A característica principal deste período, no âmbito educacional, é o processo de
(re)organização pelo qual passa a educação pública mato-grossense, especialmente a escola
primária. Dito de outra forma, isto significou o início da conformação de uma rede de ensino
no estado, organizada a partir de critérios de âmbito nacional; com especial atenção, em Mato
Grosso, para a discussão em torno da unidade pedagógica e organizacional das escolas
primárias isoladas. É importante frisar que estas transformações não estavam ocorrendo de
forma independente, sendo, contudo, parte do processo de mudanças pelas quais passavam
Estado e sociedade, no Brasil, neste período; assim como não tiveram, no campo educacional,
os anos 30 como marco inicial, mas estavam inseridas num conjunto de modificações que já
vinham se dando a partir da segunda metade dos anos 20, no estado de Mato Grosso, e que
haviam resultado na aprovação do “Regulamento da Instrucção Publica Primaria do Estado de
Matto-Grosso” (Decreto nº 759, de 22 de abril de 1927).
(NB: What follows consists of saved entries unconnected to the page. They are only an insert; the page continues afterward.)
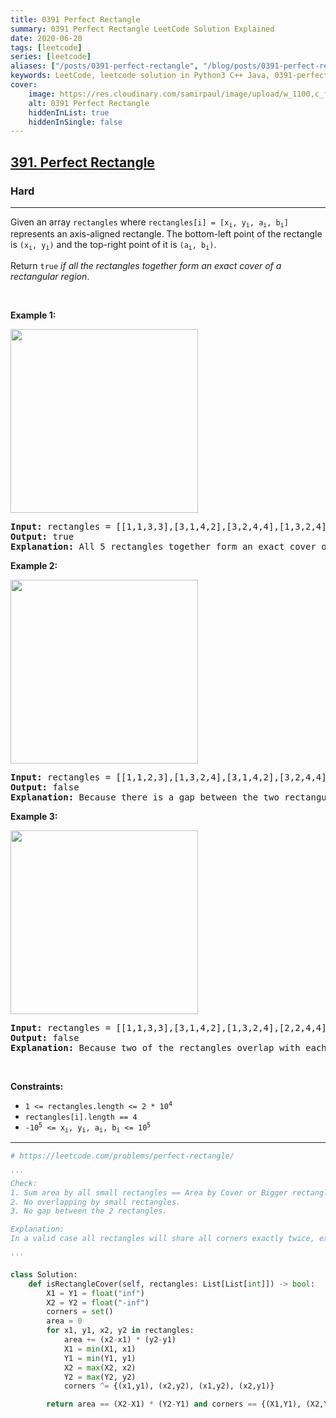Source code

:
 ```yaml
---
title: 0391 Perfect Rectangle
summary: 0391 Perfect Rectangle LeetCode Solution Explained
date: 2020-06-20
tags: [leetcode]
series: [leetcode]
aliases: ["/posts/0391-perfect-rectangle", "/blog/posts/0391-perfect-rectangle", "/0391-perfect-rectangle"]
keywords: LeetCode, leetcode solution in Python3 C++ Java, 0391-perfect-rectangle solution
cover:
    image: https://res.cloudinary.com/samirpaul/image/upload/w_1100,c_fit,co_rgb:FFFFFF,l_text:Arial_70_bold:0391 Perfect Rectangle/problem-solving.webp
    alt: 0391 Perfect Rectangle
    hiddenInList: true
    hiddenInSingle: false
---
```



<h2><a href="https://leetcode.com/problems/perfect-rectangle/">391. Perfect Rectangle</a></h2><h3>Hard</h3><hr><div><p>Given an array <code>rectangles</code> where <code>rectangles[i] = [x<sub>i</sub>, y<sub>i</sub>, a<sub>i</sub>, b<sub>i</sub>]</code> represents an axis-aligned rectangle. The bottom-left point of the rectangle is <code>(x<sub>i</sub>, y<sub>i</sub>)</code> and the top-right point of it is <code>(a<sub>i</sub>, b<sub>i</sub>)</code>.</p>

<p>Return <code>true</code> <em>if all the rectangles together form an exact cover of a rectangular region</em>.</p>

<p>&nbsp;</p>
<p><strong class="example">Example 1:</strong></p>
<img alt="" src="https://assets.leetcode.com/uploads/2021/03/27/perectrec1-plane.jpg" style="width: 300px; height: 294px;">
<pre><strong>Input:</strong> rectangles = [[1,1,3,3],[3,1,4,2],[3,2,4,4],[1,3,2,4],[2,3,3,4]]
<strong>Output:</strong> true
<strong>Explanation:</strong> All 5 rectangles together form an exact cover of a rectangular region.
</pre>

<p><strong class="example">Example 2:</strong></p>
<img alt="" src="https://assets.leetcode.com/uploads/2021/03/27/perfectrec2-plane.jpg" style="width: 300px; height: 294px;">
<pre><strong>Input:</strong> rectangles = [[1,1,2,3],[1,3,2,4],[3,1,4,2],[3,2,4,4]]
<strong>Output:</strong> false
<strong>Explanation:</strong> Because there is a gap between the two rectangular regions.
</pre>

<p><strong class="example">Example 3:</strong></p>
<img alt="" src="https://assets.leetcode.com/uploads/2021/03/27/perfecrrec4-plane.jpg" style="width: 300px; height: 294px;">
<pre><strong>Input:</strong> rectangles = [[1,1,3,3],[3,1,4,2],[1,3,2,4],[2,2,4,4]]
<strong>Output:</strong> false
<strong>Explanation:</strong> Because two of the rectangles overlap with each other.
</pre>

<p>&nbsp;</p>
<p><strong>Constraints:</strong></p>

<ul>
	<li><code>1 &lt;= rectangles.length &lt;= 2 * 10<sup>4</sup></code></li>
	<li><code>rectangles[i].length == 4</code></li>
	<li><code>-10<sup>5</sup> &lt;= x<sub>i</sub>, y<sub>i</sub>, a<sub>i</sub>, b<sub>i</sub> &lt;= 10<sup>5</sup></code></li>
</ul>
</div>

---




```python
# https://leetcode.com/problems/perfect-rectangle/

'''
Check:
1. Sum area by all small rectangles == Area by Cover or Bigger rectangle.
2. No overlapping by small rectangles.
3. No gap between the 2 rectangles.

Explanation: 
In a valid case all rectangles will share all corners exactly twice, except the four corners of the final rectangle. Using the set symmetric difference will remove these doubled corners and only leave the four corners of the final rectangle. Sum the areas of the individual rectangles and compare it to the area of the final rectangle

'''

class Solution:
    def isRectangleCover(self, rectangles: List[List[int]]) -> bool:
        X1 = Y1 = float("inf")
        X2 = Y2 = float("-inf")
        corners = set()
        area = 0
        for x1, y1, x2, y2 in rectangles:
            area += (x2-x1) * (y2-y1)
            X1 = min(X1, x1)
            Y1 = min(Y1, y1)
            X2 = max(X2, x2)
            Y2 = max(Y2, y2)
            corners ^= {(x1,y1), (x2,y2), (x1,y2), (x2,y1)}

        return area == (X2-X1) * (Y2-Y1) and corners == {(X1,Y1), (X2,Y2), (X1,Y2), (X2,Y1)}
```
1. Aspectos históricos de uma fronteira longínqua


Os anos 30, em Mato Grosso, iniciaram-se com o estado sentindo os reflexos da crise
econômica que abalava o país, ainda sob o impacto dos acontecimentos que envolveram o
conjunto do mundo capitalista, principalmente a partir de 1928/1929. Neste sentido, a crise do
final da década de 20 dificultou a comercialização dos produtos mato-grossenses — entre eles
aqueles ligados a pecuária —, principalmente frente aos problemas enfrentados pelo principal
mercado consumidor destes bens, o estado de São Paulo. Este último, profundamente abalado
pela desvalorização cambial que se seguiu a quebra da bolsa de Nova York, que fez caírem os
preços internacionais do café, retraiu suas compras no mercado interno, vindo a afetar
igualmente a economia mato-grossense. Além da pecuária, também foram atingidas a
comercialização da erva-mate, da borracha e do açúcar, três outros produtos importantes na
economia local.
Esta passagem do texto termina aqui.